=== Begin Enclosure ===
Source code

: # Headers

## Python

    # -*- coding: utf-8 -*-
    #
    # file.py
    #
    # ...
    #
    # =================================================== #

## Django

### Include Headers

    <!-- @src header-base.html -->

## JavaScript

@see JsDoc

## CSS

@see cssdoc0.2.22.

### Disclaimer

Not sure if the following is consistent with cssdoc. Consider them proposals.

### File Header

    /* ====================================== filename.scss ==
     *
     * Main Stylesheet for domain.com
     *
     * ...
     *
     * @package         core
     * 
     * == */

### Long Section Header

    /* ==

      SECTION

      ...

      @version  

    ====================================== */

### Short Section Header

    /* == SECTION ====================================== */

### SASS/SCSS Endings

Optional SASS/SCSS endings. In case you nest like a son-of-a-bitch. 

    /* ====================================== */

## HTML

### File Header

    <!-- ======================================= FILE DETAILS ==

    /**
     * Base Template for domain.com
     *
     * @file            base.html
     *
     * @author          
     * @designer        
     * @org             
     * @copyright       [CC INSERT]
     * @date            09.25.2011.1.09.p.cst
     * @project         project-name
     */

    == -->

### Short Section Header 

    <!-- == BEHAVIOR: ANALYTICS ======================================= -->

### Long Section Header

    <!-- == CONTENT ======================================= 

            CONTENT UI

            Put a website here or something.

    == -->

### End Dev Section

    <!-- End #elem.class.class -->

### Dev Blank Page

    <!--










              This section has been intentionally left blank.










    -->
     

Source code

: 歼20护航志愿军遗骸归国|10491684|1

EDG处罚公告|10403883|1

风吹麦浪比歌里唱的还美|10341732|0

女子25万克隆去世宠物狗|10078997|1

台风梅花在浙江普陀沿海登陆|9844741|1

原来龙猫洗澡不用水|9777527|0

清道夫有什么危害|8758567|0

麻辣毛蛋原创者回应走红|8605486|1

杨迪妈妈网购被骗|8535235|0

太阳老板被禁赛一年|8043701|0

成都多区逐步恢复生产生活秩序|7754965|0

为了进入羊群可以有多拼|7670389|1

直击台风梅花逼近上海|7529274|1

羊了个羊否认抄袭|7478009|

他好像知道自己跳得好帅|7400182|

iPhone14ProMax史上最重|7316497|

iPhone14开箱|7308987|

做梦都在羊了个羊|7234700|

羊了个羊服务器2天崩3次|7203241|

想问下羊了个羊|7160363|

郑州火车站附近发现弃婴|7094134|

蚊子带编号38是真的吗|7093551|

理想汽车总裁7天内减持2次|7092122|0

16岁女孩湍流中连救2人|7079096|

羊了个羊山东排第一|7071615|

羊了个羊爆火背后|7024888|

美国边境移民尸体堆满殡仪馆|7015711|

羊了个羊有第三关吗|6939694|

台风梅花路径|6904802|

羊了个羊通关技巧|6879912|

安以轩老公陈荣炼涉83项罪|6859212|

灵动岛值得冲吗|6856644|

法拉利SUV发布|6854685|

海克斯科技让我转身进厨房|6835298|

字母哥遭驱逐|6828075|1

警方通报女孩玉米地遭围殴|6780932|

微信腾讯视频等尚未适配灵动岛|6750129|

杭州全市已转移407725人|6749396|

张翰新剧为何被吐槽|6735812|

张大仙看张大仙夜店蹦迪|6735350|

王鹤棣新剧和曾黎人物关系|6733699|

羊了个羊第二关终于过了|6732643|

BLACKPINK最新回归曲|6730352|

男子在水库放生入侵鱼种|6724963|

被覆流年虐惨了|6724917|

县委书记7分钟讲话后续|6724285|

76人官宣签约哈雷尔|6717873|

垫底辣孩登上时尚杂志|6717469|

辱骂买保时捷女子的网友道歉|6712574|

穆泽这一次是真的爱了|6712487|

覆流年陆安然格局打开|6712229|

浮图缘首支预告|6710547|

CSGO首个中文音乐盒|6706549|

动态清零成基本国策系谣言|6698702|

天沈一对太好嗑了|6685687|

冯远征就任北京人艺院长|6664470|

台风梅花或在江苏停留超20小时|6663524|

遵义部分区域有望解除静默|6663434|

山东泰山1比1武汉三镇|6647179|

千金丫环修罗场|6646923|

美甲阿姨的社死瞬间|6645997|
=== End Enclosure ===
What is expected
The line containing "微信腾讯视频等尚未适配灵动岛|6750129|" and all lines after it, to the end of the records, are to be output exactly and alone.

Written solution
微信腾讯视频等尚未适配灵动岛|6750129|

杭州全市已转移407725人|6749396|

张翰新剧为何被吐槽|6735812|

张大仙看张大仙夜店蹦迪|6735350|

王鹤棣新剧和曾黎人物关系|6733699|

羊了个羊第二关终于过了|6732643|

BLACKPINK最新回归曲|6730352|

男子在水库放生入侵鱼种|6724963|

被覆流年虐惨了|6724917|

县委书记7分钟讲话后续|6724285|

76人官宣签约哈雷尔|6717873|

垫底辣孩登上时尚杂志|6717469|

辱骂买保时捷女子的网友道歉|6712574|

穆泽这一次是真的爱了|6712487|

覆流年陆安然格局打开|6712229|

浮图缘首支预告|6710547|

CSGO首个中文音乐盒|6706549|

动态清零成基本国策系谣言|6698702|

天沈一对太好嗑了|6685687|

冯远征就任北京人艺院长|6664470|

台风梅花或在江苏停留超20小时|6663524|

遵义部分区域有望解除静默|6663434|

山东泰山1比1武汉三镇|6647179|

千金丫环修罗场|6646923|

美甲阿姨的社死瞬间|6645997|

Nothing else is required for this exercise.